Recipients of PSC Small Grant Awards

Global Status Hierarchies

Shawn F. Dorius

Shawn Dorius

Using a wide range of secondary data sources, this research argues for the existence of a global status hierarchy that confers honor and opportunities to high status countries and places constraints on the mobility of low status nations. A country’s position in the global status hierarchy is determined by its objective characteristics, including average income and education level, but also by the subjective evaluations of ordinary people and elites alike. In this way, nations, much like occupations, have objective characteristics as well as subjectively determined status positions. The combination of objective characteristics and subjective evaluations comprise a nation’s prestige and locate countries within the global status hierarchy. This research will a) extend micro-level stratification concepts to the world system, b) establish a new measure of national socioeconomic position and extend the measure back to the 1800s, c) assess mobility rates within the global stratification system over the last 150 years, d) link objective measures of national status to the subjective evaluations of ordinary people all around the world, and e) propose a framework and future research agenda that allows for more precise and universal measurement of national prestige.
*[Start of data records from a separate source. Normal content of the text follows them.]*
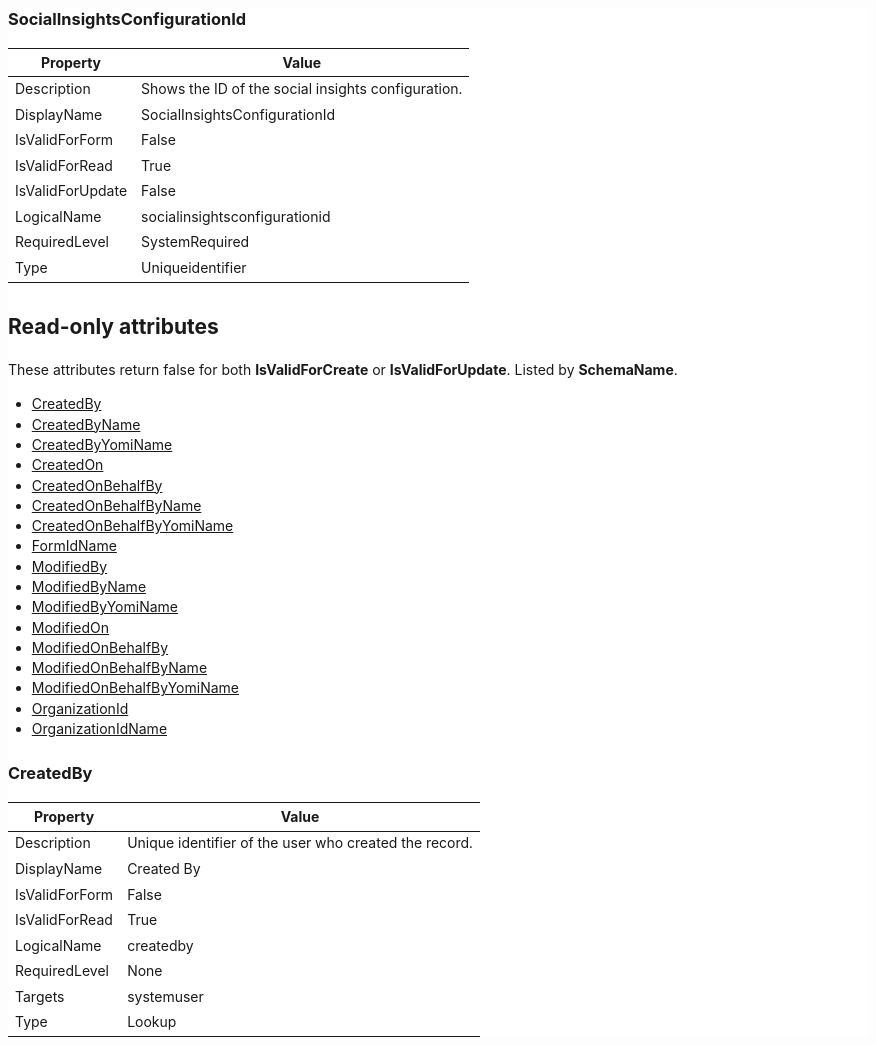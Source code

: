 
### <a name="BKMK_SocialInsightsConfigurationId"></a> SocialInsightsConfigurationId

|Property|Value|
|--------|-----|
|Description|Shows the ID of the social insights configuration.|
|DisplayName|SocialInsightsConfigurationId|
|IsValidForForm|False|
|IsValidForRead|True|
|IsValidForUpdate|False|
|LogicalName|socialinsightsconfigurationid|
|RequiredLevel|SystemRequired|
|Type|Uniqueidentifier|

<a name="read-only-attributes"></a>

## Read-only attributes

These attributes return false for both **IsValidForCreate** or **IsValidForUpdate**. Listed by **SchemaName**.

- [CreatedBy](#BKMK_CreatedBy)
- [CreatedByName](#BKMK_CreatedByName)
- [CreatedByYomiName](#BKMK_CreatedByYomiName)
- [CreatedOn](#BKMK_CreatedOn)
- [CreatedOnBehalfBy](#BKMK_CreatedOnBehalfBy)
- [CreatedOnBehalfByName](#BKMK_CreatedOnBehalfByName)
- [CreatedOnBehalfByYomiName](#BKMK_CreatedOnBehalfByYomiName)
- [FormIdName](#BKMK_FormIdName)
- [ModifiedBy](#BKMK_ModifiedBy)
- [ModifiedByName](#BKMK_ModifiedByName)
- [ModifiedByYomiName](#BKMK_ModifiedByYomiName)
- [ModifiedOn](#BKMK_ModifiedOn)
- [ModifiedOnBehalfBy](#BKMK_ModifiedOnBehalfBy)
- [ModifiedOnBehalfByName](#BKMK_ModifiedOnBehalfByName)
- [ModifiedOnBehalfByYomiName](#BKMK_ModifiedOnBehalfByYomiName)
- [OrganizationId](#BKMK_OrganizationId)
- [OrganizationIdName](#BKMK_OrganizationIdName)


### <a name="BKMK_CreatedBy"></a> CreatedBy

|Property|Value|
|--------|-----|
|Description|Unique identifier of the user who created the record.|
|DisplayName|Created By|
|IsValidForForm|False|
|IsValidForRead|True|
|LogicalName|createdby|
|RequiredLevel|None|
|Targets|systemuser|
|Type|Lookup|
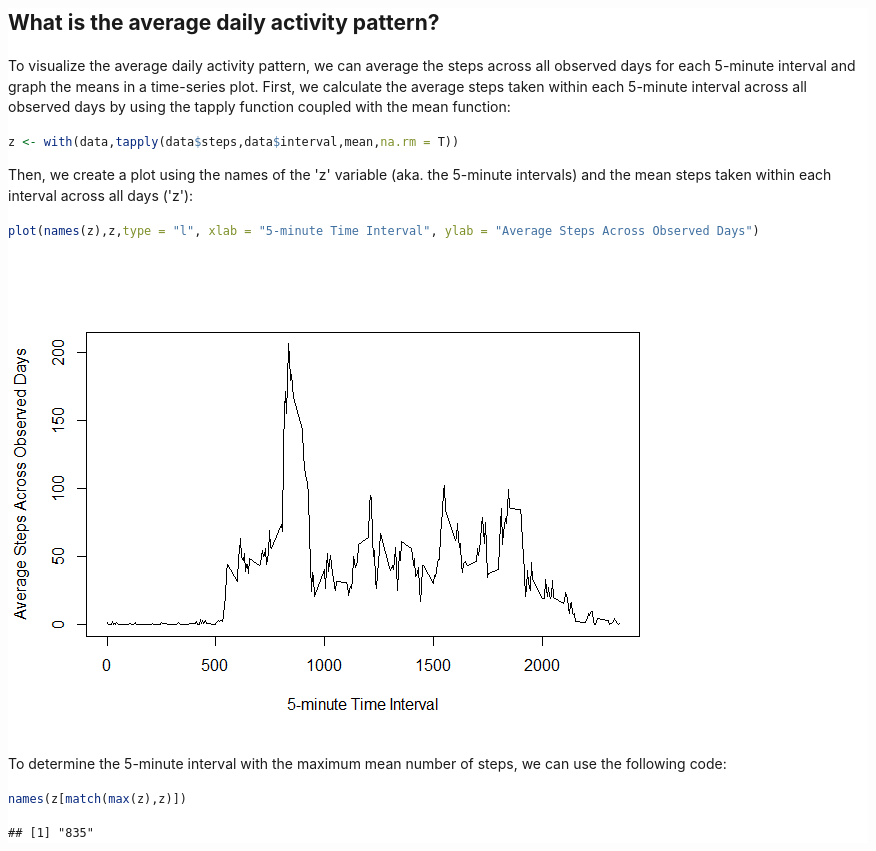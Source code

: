 ## What is the average daily activity pattern?
To visualize the average daily activity pattern, we can average the steps across all observed days for each 5-minute interval and graph the means in a time-series plot. First, we calculate the average steps taken within each 5-minute interval across all observed days by using the tapply function coupled with the mean function:

```r
z <- with(data,tapply(data$steps,data$interval,mean,na.rm = T))
```
Then, we create a plot using the names of the 'z' variable (aka. the 5-minute intervals) and the mean steps taken within each interval across all days ('z'):


```r
plot(names(z),z,type = "l", xlab = "5-minute Time Interval", ylab = "Average Steps Across Observed Days")
```

![](PA1_template_files/figure-html/unnamed-chunk-7-1.png)

To determine the 5-minute interval with the maximum mean number of steps, we can use the following code: 

```r
names(z[match(max(z),z)])
```

```
## [1] "835"
```
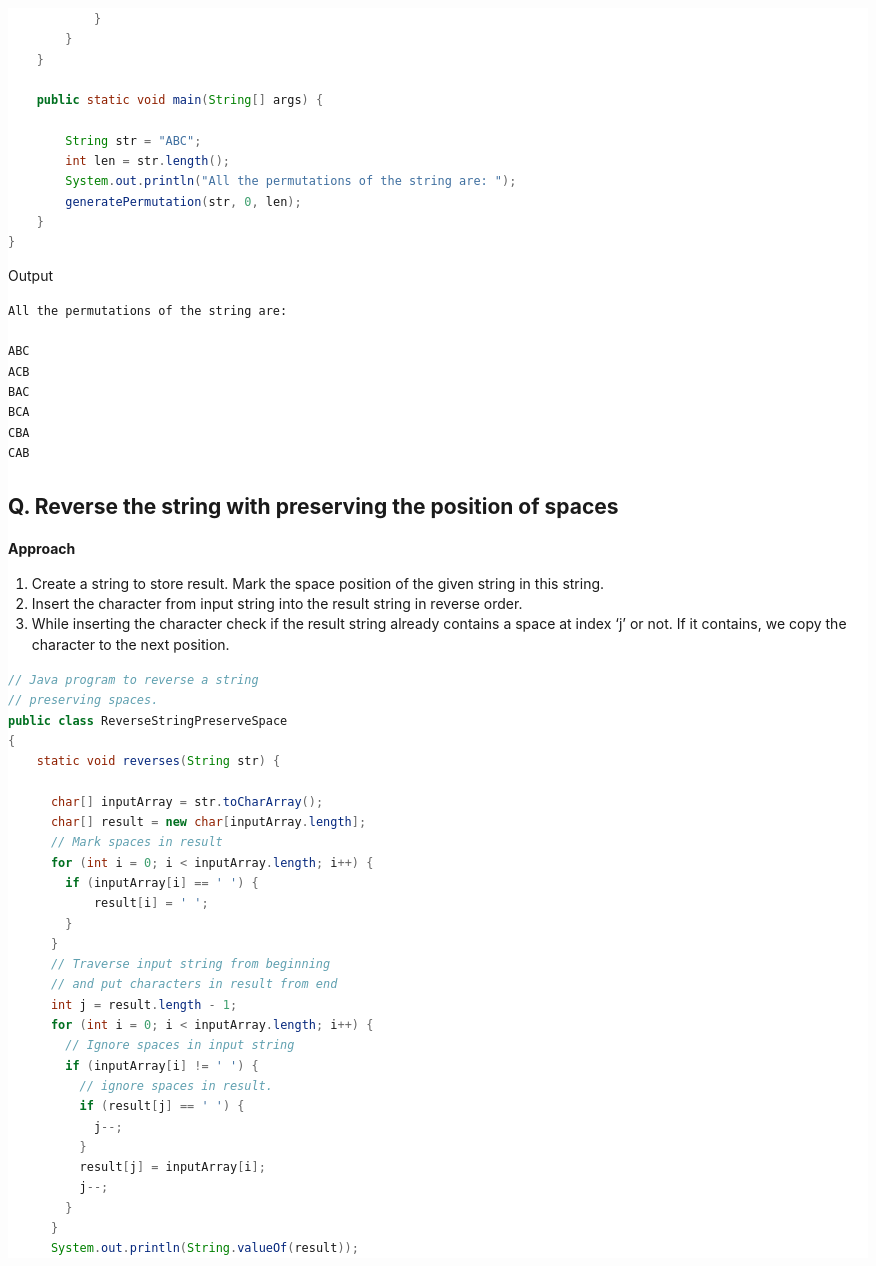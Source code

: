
 ```java
            }  
        }  
    }

    public static void main(String[] args) {

        String str = "ABC";  
        int len = str.length();  
        System.out.println("All the permutations of the string are: ");  
        generatePermutation(str, 0, len);  
    }   
}  
```
Output
```
All the permutations of the string are: 

ABC
ACB
BAC
BCA
CBA
CAB
```
## Q. Reverse the string with preserving the position of spaces
**Approach**  

1. Create a string to store result. Mark the space position of the given string in this string.
1. Insert the character from input string into the result string in reverse order.
1. While inserting the character check if the result string already contains a space at index ‘j’ or not. If it contains, we copy the character to the next position.

```java
// Java program to reverse a string 
// preserving spaces. 
public class ReverseStringPreserveSpace 
{ 
	static void reverses(String str) { 
			
	  char[] inputArray = str.toCharArray(); 
	  char[] result = new char[inputArray.length]; 
	  // Mark spaces in result 
	  for (int i = 0; i < inputArray.length; i++) { 
	    if (inputArray[i] == ' ') { 
	    	result[i] = ' '; 
	    } 
	  } 		
	  // Traverse input string from beginning 
	  // and put characters in result from end 
	  int j = result.length - 1; 
	  for (int i = 0; i < inputArray.length; i++) { 	
	    // Ignore spaces in input string 
	    if (inputArray[i] != ' ') { 			
	      // ignore spaces in result. 
	      if (result[j] == ' ') { 
	      	j--; 
	      }	 
	      result[j] = inputArray[i]; 
	      j--; 
	    } 
	  } 
	  System.out.println(String.valueOf(result)); 
```
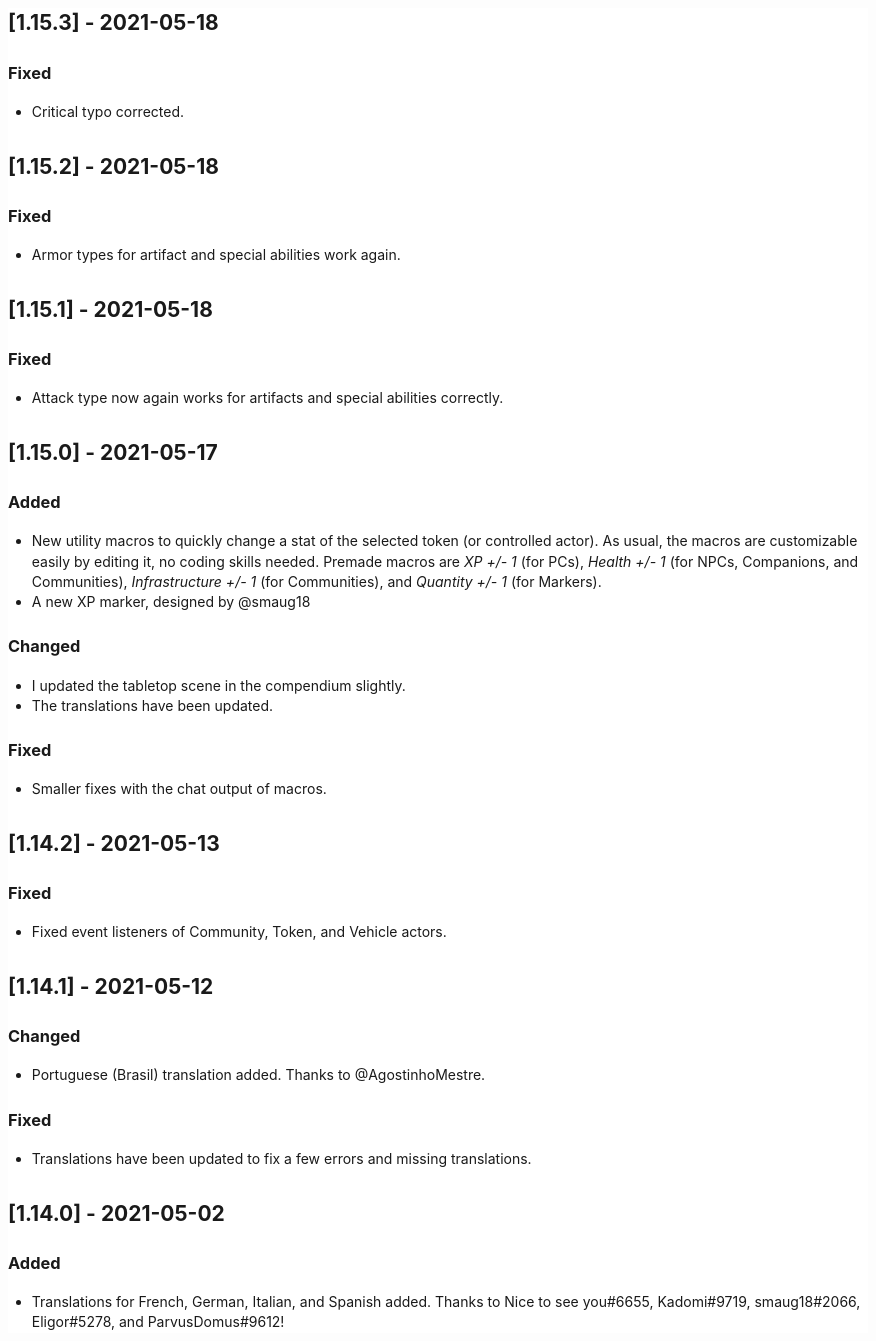 ## [1.15.3] - 2021-05-18
### Fixed
- Critical typo corrected.

## [1.15.2] - 2021-05-18
### Fixed
- Armor types for artifact and special abilities work again.

## [1.15.1] - 2021-05-18
### Fixed
- Attack type now again works for artifacts and special abilities correctly.

## [1.15.0] - 2021-05-17
### Added
- New utility macros to quickly change a stat of the selected token (or controlled actor). As usual, the macros are customizable easily by editing it, no coding skills needed. Premade macros are *XP +/- 1* (for PCs), *Health +/- 1* (for NPCs, Companions, and Communities), *Infrastructure +/- 1* (for Communities), and *Quantity +/- 1* (for Markers).
- A new XP marker, designed by @smaug18

### Changed
- I updated the tabletop scene in the compendium slightly.
- The translations have been updated.

### Fixed
- Smaller fixes with the chat output of macros.

## [1.14.2] - 2021-05-13
### Fixed
- Fixed event listeners of Community, Token, and Vehicle actors.

## [1.14.1] - 2021-05-12
### Changed
- Portuguese (Brasil) translation added. Thanks to @AgostinhoMestre.

### Fixed
- Translations have been updated to fix a few errors and missing translations.

## [1.14.0] - 2021-05-02
### Added
- Translations for French, German, Italian, and Spanish added. Thanks to Nice to see you#6655, Kadomi#9719, smaug18#2066, Eligor#5278, and ParvusDomus#9612!
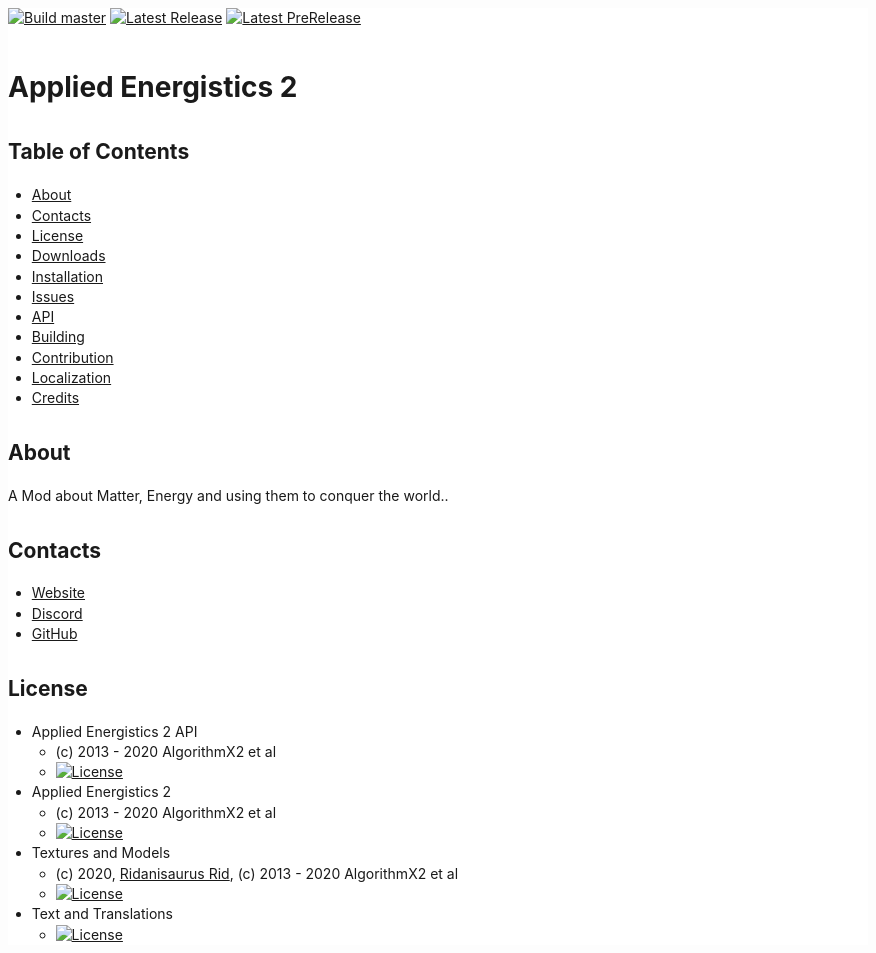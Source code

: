 [![Build master](https://img.shields.io/github/workflow/status/AppliedEnergistics/Applied-Energistics-2/Build%20master?style=flat-square)](https://github.com/AppliedEnergistics/Applied-Energistics-2/actions?query=workflow%3A%22Build+master%22)
[![Latest Release](https://img.shields.io/github/v/release/AppliedEnergistics/Applied-Energistics-2?style=flat-square&label=Release)](https://github.com/AppliedEnergistics/Applied-Energistics-2/releases)
[![Latest PreRelease](https://img.shields.io/github/v/release/AppliedEnergistics/Applied-Energistics-2?include_prereleases&style=flat-square&label=Pre)](https://github.com/AppliedEnergistics/Applied-Energistics-2/releases)

# Applied Energistics 2

## Table of Contents

-   [About](#about)
-   [Contacts](#contacts)
-   [License](#license)
-   [Downloads](#downloads)
-   [Installation](#installation)
-   [Issues](#issues)
-   [API](#applied-energistics-2-api)
-   [Building](#building)
-   [Contribution](#contribution)
-   [Localization](#applied-energistics-2-localization)
-   [Credits](#credits)

## About

A Mod about Matter, Energy and using them to conquer the world..

## Contacts

-   [Website](https://appliedenergistics.github.io/)
-   [Discord](https://discord.gg/Zd6t9ka7ne)
-   [GitHub](https://github.com/AppliedEnergistics/Applied-Energistics-2)

## License

-   Applied Energistics 2 API
    -   (c) 2013 - 2020 AlgorithmX2 et al
    -   [![License](https://img.shields.io/badge/License-MIT-red.svg?style=flat-square)](http://opensource.org/licenses/MIT)
-   Applied Energistics 2
    -   (c) 2013 - 2020 AlgorithmX2 et al
    -   [![License](https://img.shields.io/badge/License-LGPLv3-blue.svg?style=flat-square)](https://raw.githubusercontent.com/AppliedEnergistics/Applied-Energistics-2/rv2/LICENSE)
-   Textures and Models
    -   (c) 2020, [Ridanisaurus Rid](https://github.com/Ridanisaurus/), (c) 2013 - 2020 AlgorithmX2 et al
    -   [![License](https://img.shields.io/badge/License-CC%20BY--NC--SA%203.0-yellow.svg?style=flat-square)](https://creativecommons.org/licenses/by-nc-sa/3.0/)
-   Text and Translations
    -   [![License](https://img.shields.io/badge/License-No%20Restriction-green.svg?style=flat-square)](https://creativecommons.org/publicdomain/zero/1.0/)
The measurement of the global status hierarchy represents a new area for global stratification research, and holds the potential to illuminate the cause’s of global inequalities. Further, the global status hierarchy has significant application in the social sciences as it is predictive of immigration patterns, foreign direct investment, bilateral and multinational treaties and trade agreements, tourism traffic, fertility and educational goals, and a host of other factors that directly and indirectly affect the wealth, poverty and social standing of nations and their citizens.